» ASSIGNED TASK:
Nothing is needed except the lines below that run from the one with "5. God's Promise to David" through the one with "1. Commits adultery", repeated exactly.

━━━━

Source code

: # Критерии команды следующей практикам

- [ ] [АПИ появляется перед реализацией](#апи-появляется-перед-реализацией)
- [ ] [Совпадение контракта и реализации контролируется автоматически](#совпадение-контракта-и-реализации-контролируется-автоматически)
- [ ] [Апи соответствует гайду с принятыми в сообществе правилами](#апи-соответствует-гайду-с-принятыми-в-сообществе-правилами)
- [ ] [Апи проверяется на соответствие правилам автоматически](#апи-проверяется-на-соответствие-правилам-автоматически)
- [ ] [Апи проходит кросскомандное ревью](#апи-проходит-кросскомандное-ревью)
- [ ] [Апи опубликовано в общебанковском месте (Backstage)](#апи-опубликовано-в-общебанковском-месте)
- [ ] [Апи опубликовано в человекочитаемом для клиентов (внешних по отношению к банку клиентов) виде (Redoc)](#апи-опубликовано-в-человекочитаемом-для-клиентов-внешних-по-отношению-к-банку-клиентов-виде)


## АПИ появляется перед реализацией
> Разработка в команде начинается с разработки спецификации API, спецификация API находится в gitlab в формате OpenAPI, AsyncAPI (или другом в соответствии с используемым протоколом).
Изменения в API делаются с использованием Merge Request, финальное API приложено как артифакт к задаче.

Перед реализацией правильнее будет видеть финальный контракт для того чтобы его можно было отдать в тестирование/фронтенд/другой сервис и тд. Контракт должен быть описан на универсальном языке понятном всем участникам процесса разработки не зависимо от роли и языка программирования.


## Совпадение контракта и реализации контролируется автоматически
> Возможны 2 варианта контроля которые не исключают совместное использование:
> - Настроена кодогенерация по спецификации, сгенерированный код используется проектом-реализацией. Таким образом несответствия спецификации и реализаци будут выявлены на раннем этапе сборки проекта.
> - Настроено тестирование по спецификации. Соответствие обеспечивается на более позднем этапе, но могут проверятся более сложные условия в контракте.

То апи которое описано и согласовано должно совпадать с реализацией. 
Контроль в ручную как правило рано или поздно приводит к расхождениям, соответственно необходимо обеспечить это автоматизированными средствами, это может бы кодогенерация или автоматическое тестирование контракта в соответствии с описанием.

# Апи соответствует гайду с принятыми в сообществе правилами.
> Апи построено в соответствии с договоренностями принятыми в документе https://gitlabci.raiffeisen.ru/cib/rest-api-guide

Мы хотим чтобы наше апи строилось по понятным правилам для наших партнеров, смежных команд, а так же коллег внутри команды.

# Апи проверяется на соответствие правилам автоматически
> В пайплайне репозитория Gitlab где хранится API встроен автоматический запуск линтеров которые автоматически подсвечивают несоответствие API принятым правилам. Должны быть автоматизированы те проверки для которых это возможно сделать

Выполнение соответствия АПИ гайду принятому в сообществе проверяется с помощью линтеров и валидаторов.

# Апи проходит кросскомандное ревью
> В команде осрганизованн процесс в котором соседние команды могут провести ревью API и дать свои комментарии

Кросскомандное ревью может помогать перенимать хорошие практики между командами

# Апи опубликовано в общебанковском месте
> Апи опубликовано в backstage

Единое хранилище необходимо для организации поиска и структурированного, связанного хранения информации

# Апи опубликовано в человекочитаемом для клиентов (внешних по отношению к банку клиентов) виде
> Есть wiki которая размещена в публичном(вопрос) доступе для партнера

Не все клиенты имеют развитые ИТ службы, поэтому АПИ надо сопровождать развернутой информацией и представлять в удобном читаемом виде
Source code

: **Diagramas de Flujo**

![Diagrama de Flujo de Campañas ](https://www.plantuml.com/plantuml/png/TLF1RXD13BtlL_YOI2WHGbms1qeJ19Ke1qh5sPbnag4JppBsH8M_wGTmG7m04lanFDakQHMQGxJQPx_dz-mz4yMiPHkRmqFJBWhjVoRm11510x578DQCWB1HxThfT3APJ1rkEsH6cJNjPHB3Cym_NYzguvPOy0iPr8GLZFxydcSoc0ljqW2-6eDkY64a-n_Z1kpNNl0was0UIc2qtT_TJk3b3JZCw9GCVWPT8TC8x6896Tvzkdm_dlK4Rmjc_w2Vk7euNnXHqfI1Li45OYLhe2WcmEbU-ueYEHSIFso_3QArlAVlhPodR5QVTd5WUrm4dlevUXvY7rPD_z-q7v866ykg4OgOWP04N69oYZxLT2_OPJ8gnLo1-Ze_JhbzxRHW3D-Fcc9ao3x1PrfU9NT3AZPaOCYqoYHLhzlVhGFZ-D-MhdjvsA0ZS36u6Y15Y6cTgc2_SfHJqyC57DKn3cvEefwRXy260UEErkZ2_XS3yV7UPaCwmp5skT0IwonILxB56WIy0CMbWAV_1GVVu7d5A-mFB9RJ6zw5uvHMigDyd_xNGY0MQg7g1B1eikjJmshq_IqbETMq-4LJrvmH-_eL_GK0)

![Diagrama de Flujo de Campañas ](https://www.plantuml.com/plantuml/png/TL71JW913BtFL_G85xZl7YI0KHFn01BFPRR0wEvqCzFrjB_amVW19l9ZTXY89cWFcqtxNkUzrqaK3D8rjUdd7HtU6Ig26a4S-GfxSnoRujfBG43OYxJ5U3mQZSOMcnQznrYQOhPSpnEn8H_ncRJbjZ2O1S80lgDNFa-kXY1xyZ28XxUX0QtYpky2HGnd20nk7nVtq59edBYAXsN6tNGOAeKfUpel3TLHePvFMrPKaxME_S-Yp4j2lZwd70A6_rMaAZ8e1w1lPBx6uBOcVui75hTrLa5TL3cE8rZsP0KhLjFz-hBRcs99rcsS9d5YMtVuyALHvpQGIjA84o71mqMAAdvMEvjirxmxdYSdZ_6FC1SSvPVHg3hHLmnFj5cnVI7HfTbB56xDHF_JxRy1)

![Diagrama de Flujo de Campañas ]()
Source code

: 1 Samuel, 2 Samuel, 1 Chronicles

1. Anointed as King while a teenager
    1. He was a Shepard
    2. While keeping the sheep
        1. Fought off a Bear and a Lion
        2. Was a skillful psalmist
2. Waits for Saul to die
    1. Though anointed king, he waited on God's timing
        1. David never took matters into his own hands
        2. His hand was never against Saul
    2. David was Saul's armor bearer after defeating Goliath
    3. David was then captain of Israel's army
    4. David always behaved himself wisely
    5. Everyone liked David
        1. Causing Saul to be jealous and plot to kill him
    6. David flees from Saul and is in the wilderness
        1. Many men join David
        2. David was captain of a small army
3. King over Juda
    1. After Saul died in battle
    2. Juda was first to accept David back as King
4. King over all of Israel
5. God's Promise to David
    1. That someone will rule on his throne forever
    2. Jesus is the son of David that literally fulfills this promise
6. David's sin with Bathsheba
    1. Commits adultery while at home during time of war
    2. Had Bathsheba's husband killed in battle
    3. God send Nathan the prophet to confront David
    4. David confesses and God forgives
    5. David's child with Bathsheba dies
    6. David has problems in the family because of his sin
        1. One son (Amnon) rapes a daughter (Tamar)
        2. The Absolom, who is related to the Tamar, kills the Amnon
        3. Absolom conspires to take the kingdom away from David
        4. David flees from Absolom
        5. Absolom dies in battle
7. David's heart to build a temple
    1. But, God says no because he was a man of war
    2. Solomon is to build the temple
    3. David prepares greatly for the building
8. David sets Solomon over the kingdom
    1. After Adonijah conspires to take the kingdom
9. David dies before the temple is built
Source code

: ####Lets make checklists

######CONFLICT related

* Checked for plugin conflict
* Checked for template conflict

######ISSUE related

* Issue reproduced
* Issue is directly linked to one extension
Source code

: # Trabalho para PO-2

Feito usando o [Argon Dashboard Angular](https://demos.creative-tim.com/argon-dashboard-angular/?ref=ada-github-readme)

━━━━

» TASK RESPONSE:
5. God's Promise to David
    1. That someone will rule on his throne forever
    2. Jesus is the son of David that literally fulfills this promise
6. David's sin with Bathsheba
    1. Commits adultery while at home during time of war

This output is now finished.